Marianne d'Ursin dans son atelier
Lorsqu’elle débarque à Paris, en 1978, Marianne d’Ursin n’a pas un sou en poche mais à vingt ans, elle sait déjà ce qu’elle veut faire de sa vie : elle sera réparatrice d’instruments de musique. Dans la petite ville du sud où elle a grandi, « tout fermait à sept heures du soir. Heureusement, j’avais une guitare pour tromper l’ennui ». Marianne se revoit jeune fille, fascinée par l’esthétique des instruments. Elle passe des heures à observer une flute qui ne fonctionne pas. « Je savais que les choses se fabriquaient et se réparaient. » Motivée par ce simple constat, elle tente sa chance et frappe aux portes des magasins de musique. En vain. Sans se décourager, Marianne quitte sa région pour la capitale.
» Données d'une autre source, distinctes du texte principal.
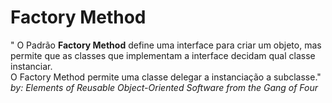 # Factory Method
" O Padrão <b>Factory Method</b> define uma interface para criar um objeto, mas permite que as classes que implementam a interface decidam qual classe instanciar. <br>
  O Factory Method permite uma classe delegar a instanciação a subclasse."<br>
          <i>by: Elements of Reusable Object-Oriented Software from the Gang of Four</i>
Hébergée par son beau-frère, elle décroche un stage chez un réparateur à domicile situé à Mantes-la-Ville.
Un milieu sexiste et dur
Elle découvre un univers très masculin où les femmes n’ont pas leur place, la transmission n’est pas l’usage et le discours décourageant : « J’avais droit à “ma pauvre, change de métier, tu n’y arriveras jamais“ ». « Les vieux darons », comme elle les appelle, sont jaloux de leur savoir et le gardent pour eux. Mais la jolie Marianne, farouche et indépendante, s’accroche. Elle sait désormais qu’il faudra éviter ces gens-là. « Avec les musiciens, c’était différent. Certains m’ont fait une cour charmante, dévoile-t-elle mais les relations étaient saines. »
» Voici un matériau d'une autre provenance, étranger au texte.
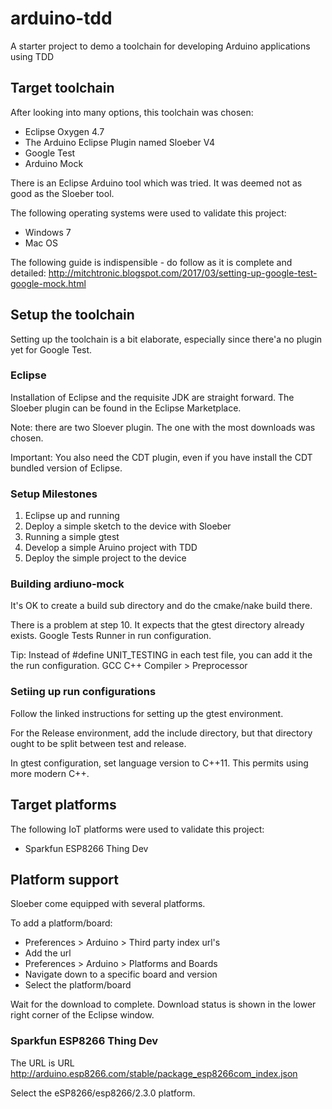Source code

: # arduino-tdd
A starter project to demo a toolchain for developing Arduino applications using TDD

## Target toolchain
After looking into many options, this toolchain was chosen:
- Eclipse Oxygen 4.7
- The Arduino Eclipse Plugin named Sloeber V4
- Google Test
- Arduino Mock

There is an Eclipse Arduino tool which was tried. It was deemed not as good as the Sloeber tool.

The following operating systems were used to validate this project:
- Windows 7
- Mac OS

The following guide is indispensible - do follow as it is complete and detailed: http://mitchtronic.blogspot.com/2017/03/setting-up-google-test-google-mock.html

## Setup the toolchain

Setting up the toolchain is a bit elaborate, especially since there'a no plugin yet for Google Test.

### Eclipse
Installation of Eclipse and the requisite JDK are straight forward.
The Sloeber plugin can be found in the Eclipse Marketplace.

Note: there are two Sloever plugin. The one with the most downloads was chosen.

Important: You also need the CDT plugin, even if you have install the CDT bundled version of Eclipse.

### Setup Milestones

1. Eclipse up and running
1. Deploy a simple sketch to the device with Sloeber
1. Running a simple gtest
1. Develop a simple Aruino project with TDD
1. Deploy the simple project to the device

### Building ardiuno-mock

It's OK to create a build sub directory and do the cmake/nake build there.

There is a problem at step 10. It expects that the gtest directory already exists.
Google Tests Runner in run configuration.

Tip: Instead of #define UNIT_TESTING in each test file, you can add it the the run configuration.
GCC C++ Compiler > Preprocessor

### Setiing up run configurations

Follow the linked instructions for setting up the gtest environment.

For the Release environment, add the include directory, but that directory ought to be split between test and release.

In gtest configuration, set language version to C++11. This permits using more modern C++.

## Target platforms
The following IoT platforms were used to validate this project:
- Sparkfun ESP8266 Thing Dev

## Platform support
Sloeber come equipped with several platforms.

To add a platform/board:
- Preferences > Arduino > Third party index url's
- Add the url
- Preferences > Arduino > Platforms and Boards
- Navigate down to a specific board and version
- Select the platform/board

Wait for the download to complete. Download status is shown in the lower right corner of the Eclipse window.

### Sparkfun ESP8266 Thing Dev

The URL is URL http://arduino.esp8266.com/stable/package_esp8266com_index.json

Select the eSP8266/esp8266/2.3.0 platform.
Obstinée, la jeune femme se fraye un chemin malgré les embuches. « Chez le fabricant SML, je suis accueillie à bras ouverts pour un poste de finisseuse à domicile » mais la paye est maigre : 300 francs pour une semaine de travail, « je ne gagnais pas ma vie, mais j’apprenais ». Chargée de la finition, elle doit assembler toutes les pièces de l’instrument, s’y reprend à plusieurs fois pour monter les ressorts, les clefs, tarauder, contrôler les cheminées, mettre les vis à longueur… Et même si elle manque de place pour travailler, Marianne préfère son installation précaire à l‘usine du boulevard de la Villette. « J’y suis restée quinze jours et franchement tant mieux car je serai devenue alcoolique. »
A l’époque, les ouvriers tournent à l’apéro, au vin rouge et café-calva, un rythme qu’il faut suivre pour se faire accepter. « Je buvais de l’eau en douce et j’essayais de leur tirer les vers du nez quand ils avaient bu leur pastis » ajoute Marianne dans un éclat de rire.
La chauffe d'une clé pour réaliser l'empreinte sur le cuir du tampon
L'établi : un joyeux bazar organisé !
Assaillie de doutes, la jeune femme poursuit néanmoins sa route, et ce n’est pas la piètre image dont souffre l’artisanat ces années-là, une voie de garage pour les jeunes, qui peut la réconforter. Pour son entourage, le scepticisme est de mise. « Ma mère a mis cinq ans à me dire “ je crois que ce que tu fais, c’est bien“. » Plus tard, tous seront admiratifs de son parcours.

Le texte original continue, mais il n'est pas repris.